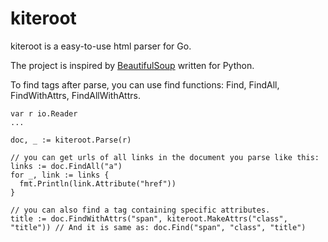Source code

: # kiteroot
kiteroot is a easy-to-use html parser for Go.

The project is inspired by [BeautifulSoup](http://www.crummy.com/software/BeautifulSoup/) written for Python.

To find tags after parse, you can use find functions: Find, FindAll, FindWithAttrs, FindAllWithAttrs.

    var r io.Reader
    ...
    
    doc, _ := kiteroot.Parse(r) 
    
    // you can get urls of all links in the document you parse like this:
    links := doc.FindAll("a")
    for _, link := links {
      fmt.Println(link.Attribute("href"))
    }
    
    // you can also find a tag containing specific attributes.
    title := doc.FindWithAttrs("span", kiteroot.MakeAttrs("class", "title")) // And it is same as: doc.Find("span", "class", "title")
    
    
    
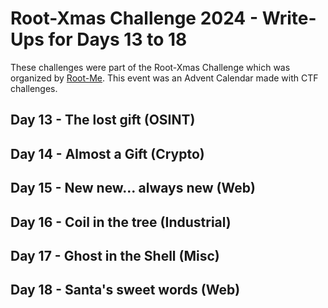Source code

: # Root-Xmas Challenge 2024 - Write-Ups for Days 13 to 18

These challenges were part of the Root-Xmas Challenge which was
organized by [Root-Me](https://root-me.org). This event was an Advent Calendar
made with CTF challenges.

## Day 13 - The lost gift (OSINT)

## Day 14 - Almost a Gift (Crypto)

## Day 15 - New new... always new (Web)

## Day 16 - Coil in the tree (Industrial)

## Day 17 - Ghost in the Shell (Misc)

## Day 18 - Santa's sweet words (Web)
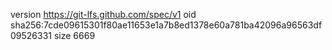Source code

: version https://git-lfs.github.com/spec/v1
oid sha256:7cde09615301f80ae11653e1a7b8ed1378e60a781ba42096a96563df09526331
size 6669
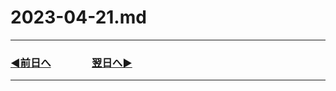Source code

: # 2023-04-21.md

---
### [◀️前日へ](https://github.com/yuasys/chatty-journal/blob/main/2023/04/2023-04-19.md)&emsp;&emsp;&emsp;&emsp;[翌日へ▶️](https://github.com/yuasys/chatty-journal/blob/main/2023/04/2023-04-21.md)

---

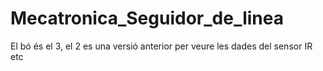 # Mecatronica_Seguidor_de_linea
El bó és el 3, el 2 es una versió anterior per veure les dades del sensor IR etc
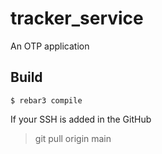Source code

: tracker_service
=====

An OTP application

Build
-----

    $ rebar3 compile


If your SSH is added in the GitHub

> git pull origin main

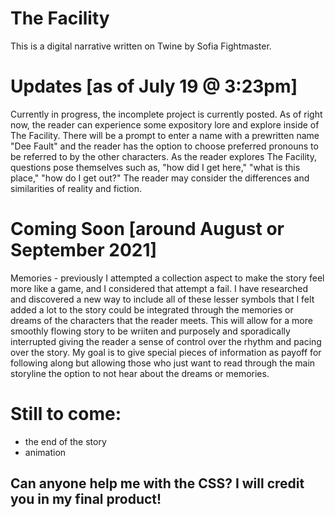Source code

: # The Facility
This is a digital narrative written on Twine by Sofia Fightmaster.
# Updates [as of July 19 @ 3:23pm]
Currently in progress, the incomplete project is currently posted.
As of right now, the reader can experience some expository lore and explore inside of The Facility. There will be a prompt to enter a name with a prewritten name "Dee Fault" and the reader has the option to choose preferred pronouns to be referred to by the other characters.
As the reader explores The Facility, questions pose themselves such as, "how did I get here," "what is this place," "how do I get out?" The reader may consider the differences and similarities of reality and fiction.
# Coming Soon [around August or September 2021]
Memories - previously I attempted a collection aspect to make the story feel more like a game, and I considered that attempt a fail. I have researched and discovered a new way to include all of these lesser symbols that I felt added a lot to the story could be integrated through the memories or dreams of the characters that the reader meets. This will allow for a more smoothly flowing story to be wriiten and purposely and sporadically interrupted giving the reader a sense of control over the rhythm and pacing over the story. My goal is to give special pieces of information as payoff for following along but allowing those who just want to read through the main storyline the option to not hear about the dreams or memories.
# Still to come:
- the end of the story
- animation
## Can anyone help me with the CSS? I will credit you in my final product!
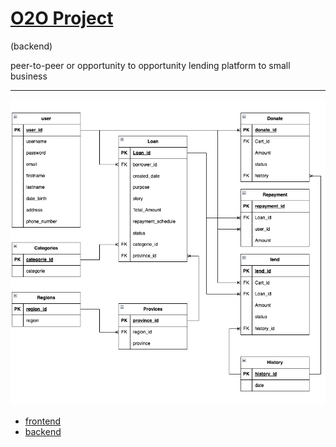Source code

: # [O2O Project](https://o2o-project.vercel.app/)
(backend)   

peer-to-peer or opportunity to opportunity lending platform to small business

---

![schemaDiagram](./assets/schemaDiagram.png)

- [frontend](https://github.com/chaithawat21/o2o-frontend)  
- [backend](https://github.com/chaithawat21/o2o-backend)  
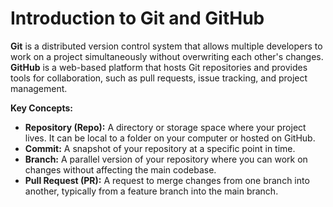 
# Introduction to Git and GitHub

**Git** is a distributed version control system that allows multiple developers to work on a project simultaneously without overwriting each other's changes. **GitHub** is a web-based platform that hosts Git repositories and provides tools for collaboration, such as pull requests, issue tracking, and project management.

**Key Concepts:**
- **Repository (Repo):** A directory or storage space where your project lives. It can be local to a folder on your computer or hosted on GitHub.
- **Commit:** A snapshot of your repository at a specific point in time.
- **Branch:** A parallel version of your repository where you can work on changes without affecting the main codebase.
- **Pull Request (PR):** A request to merge changes from one branch into another, typically from a feature branch into the main branch.
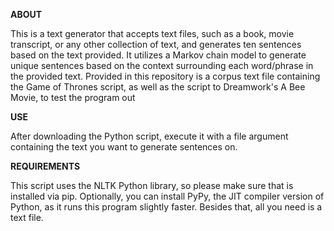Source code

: **ABOUT**

This is a text generator that accepts text files, such as a book, movie 
transcript, or any other collection of text, and generates ten sentences based on the
text provided. It utilizes a Markov chain model to generate unique sentences based on
the context surrounding each word/phrase in the provided text. Provided in this
repository is a corpus text file containing the Game of Thrones script, as well as the
script to Dreamwork's A Bee Movie, to test the program out


**USE**

After downloading the Python script, execute it with a file argument containing the
text you want to generate sentences on.


**REQUIREMENTS**

This script uses the NLTK Python library, so please make sure that is installed via pip.
Optionally, you can install PyPy, the JIT compiler version of Python, as it runs this
program slightly faster. Besides that, all you need is a text file.
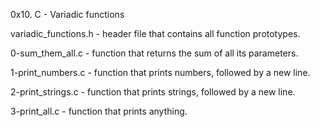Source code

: 0x10. C - Variadic functions

variadic_functions.h - header file that contains all function prototypes.

0-sum_them_all.c - function that returns the sum of all its parameters.

1-print_numbers.c - function that prints numbers, followed by a new line.

2-print_strings.c - function that prints strings, followed by a new line.

3-print_all.c - function that prints anything.
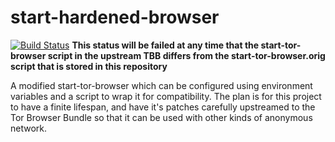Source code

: # start-hardened-browser

[![Build Status](https://travis-ci.com/eyedeekay/start-hardened-browser.svg?branch=master)](https://travis-ci.com/eyedeekay/start-hardened-browser) **This status will be failed at any time that the start-tor-browser script in the upstream TBB differs from the start-tor-browser.orig script that is stored in this repository**

A modified start-tor-browser which can be configured using environment variables
and a script to wrap it for compatibility. The plan is for this project to have
a finite lifespan, and have it's patches carefully upstreamed to the Tor Browser
Bundle so that it can be used with other kinds of anonymous network.

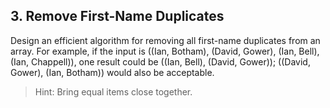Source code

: ## 3. Remove First-Name Duplicates

Design an efficient algorithm for removing all first-name duplicates from an array. For example, if the input is ((Ian, Botham), (David, Gower), (Ian, Bell), (Ian, Chappell)), one result could be ((Ian, Bell), (David, Gower)); ((David, Gower), (Ian, Botham)) would also be acceptable.

> Hint: Bring equal items close together.
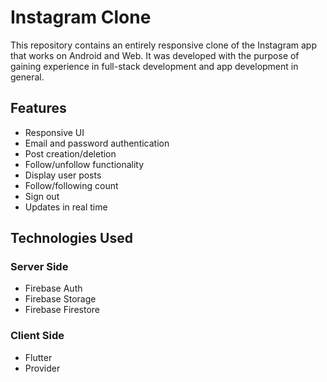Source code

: # Instagram Clone

This repository contains an entirely responsive clone of the Instagram app that works on Android and Web. It was developed with the purpose of gaining experience in full-stack development and app development in general.

## Features

- Responsive UI
- Email and password authentication
- Post creation/deletion
- Follow/unfollow functionality
- Display user posts
- Follow/following count
- Sign out
- Updates in real time

## Technologies Used

### Server Side
- Firebase Auth
- Firebase Storage
- Firebase Firestore

### Client Side
- Flutter
- Provider
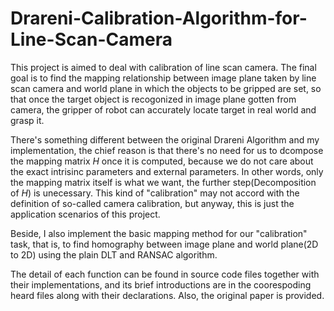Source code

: # Drareni-Calibration-Algorithm-for-Line-Scan-Camera

This project is aimed to deal with calibration of line scan camera. The final goal is to find the mapping relationship between image plane taken by line scan camera and world plane in which the objects to be gripped are set, so that once the target object is recogonized in image plane gotten from camera, the gripper of robot can accurately locate target in real world and grasp it.

There's something different between the original Drareni Algorithm and my implementation, the chief reason is that there's no need for us to dcompose the mapping matrix *H* once it is computed, because we do not care about the exact intrisinc parameters and external parameters. In other words, only the mapping matrix itself is what we want, the further step(Decomposition of *H*) is unecessary. This kind of "calibration" may not accord with the definition of so-called camera calibration, but anyway, this is just the application scenarios of this project.

Beside, I also implement the basic mapping method for our "calibration" task, that is, to find homography between image plane and world plane(2D to 2D) using the plain DLT and RANSAC algorithm.

The detail of each function can be found in source code files together with their implementations, and its brief introductions are in the coorespoding heard files along with their declarations. Also, the original paper is provided.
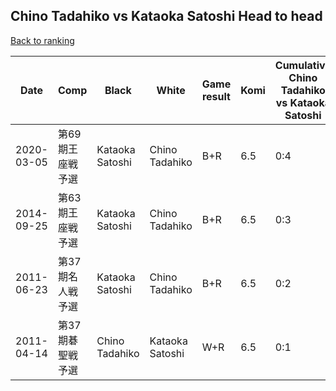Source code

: ## Chino Tadahiko vs Kataoka Satoshi Head to head

[Back to ranking](../../index.md)




| **Date** | **Comp** | **Black** | **White** | **Game result** | **Komi** | **Cumulative Chino Tadahiko vs Kataoka Satoshi** | **Chino Tadahiko streak** | **Kataoka Satoshi streak** | 
| --- | --- | --- | --- | --- | --- | --- | --- | --- |
| 2020-03-05 | 第69期王座戦予選 | Kataoka Satoshi | Chino Tadahiko | B+R | 6.5 | 0:4 | 0 | 4 | 
| 2014-09-25 | 第63期王座戦予選 | Kataoka Satoshi | Chino Tadahiko | B+R | 6.5 | 0:3 | 0 | 3 | 
| 2011-06-23 | 第37期名人戦予選 | Kataoka Satoshi | Chino Tadahiko | B+R | 6.5 | 0:2 | 0 | 2 | 
| 2011-04-14 | 第37期碁聖戦予選 | Chino Tadahiko | Kataoka Satoshi | W+R | 6.5 | 0:1 | 0 | 1 |




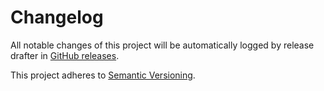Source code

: # Changelog 

All notable changes of this project will be automatically logged by release drafter in 
[GitHub releases](https://github.com/jenkinsci/plugin-util-api-plugin/releases). 

This project adheres to [Semantic Versioning](https://semver.org/spec/v2.0.0.html).
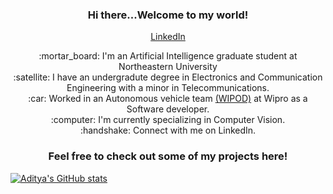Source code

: <h3 align="center">Hi there...Welcome to my world!</h3>
<p align="center">
  <a href="https://www.linkedin.com/in/aadityasp/">LinkedIn</a>
</p>
<p align="center">
   :mortar_board: I'm an Artificial Intelligence graduate student at Northeastern University <br/>
   :satellite: I have an undergradute degree in Electronics and Communication Engineering with a minor in Telecommunications. <br/>
   :car: Worked in an Autonomous vehicle team <a href="https://www.wipro.com/engineeringNXT/wipod-2-0/"> (WIPOD)</a> at Wipro as a Software developer.<br/>
   :computer: I'm currently specializing in Computer Vision. <br/> 
   :handshake: Connect with me on LinkedIn.
</p>
<h3 align="center">Feel free to check out some of my projects here!</h3>

[![Aditya's GitHub stats](https://github-readme-stats.vercel.app/api?username=aadityasp)](https://github.com/aadityasp/github-readme-stats)

<!---
- 👋 Hi, I’m Aditya.
- 👀 I’m interested in ...
- 🌱 I’m currently learning ...
- 💞️ I’m looking to collaborate on ...
- 📫 How to reach me ...


aadityasp/aadityasp is a ✨ special ✨ repository because its `README.md` (this file) appears on your GitHub profile.
You can click the Preview link to take a look at your changes.
--->
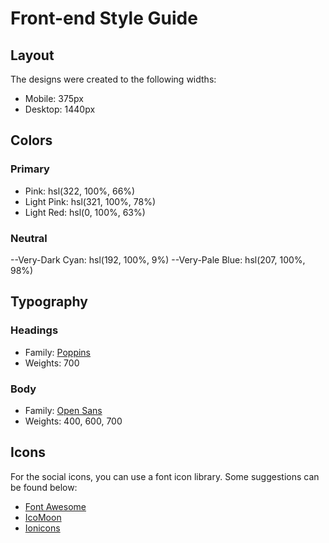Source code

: # Front-end Style Guide
<!----------------------------------------------------------------------------------------------------->
## Layout

The designs were created to the following widths:

- Mobile: 375px
- Desktop: 1440px
<!-- Indica un brakepost para movile y el siguiente para desktop-->

<!----------------------------------------------------------------------------------------------------->
## Colors

### Primary

- Pink: hsl(322, 100%, 66%)
- Light Pink: hsl(321, 100%, 78%)
- Light Red: hsl(0, 100%, 63%)

### Neutral

--Very-Dark Cyan: hsl(192, 100%, 9%)
--Very-Pale Blue: hsl(207, 100%, 98%)
<!----------------------------------------------------------------------------------------------------->

## Typography

### Headings

- Family: [Poppins](https://fonts.google.com/specimen/Poppins)
- Weights: 700

### Body

- Family: [Open Sans](https://fonts.google.com/specimen/Open+Sans)
- Weights: 400, 600, 700
<!----------------------------------------------------------------------------------------------------->
## Icons

For the social icons, you can use a font icon library. Some suggestions can be found below:

- [Font Awesome](https://fontawesome.com/)
- [IcoMoon](https://icomoon.io/)
- [Ionicons](https://ionicons.com/)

──────────────────────────────

Task details -
Check each line of the records above for the word "LinkedIn" and report how many lines have it, as a number only.

Result of this exercise -
2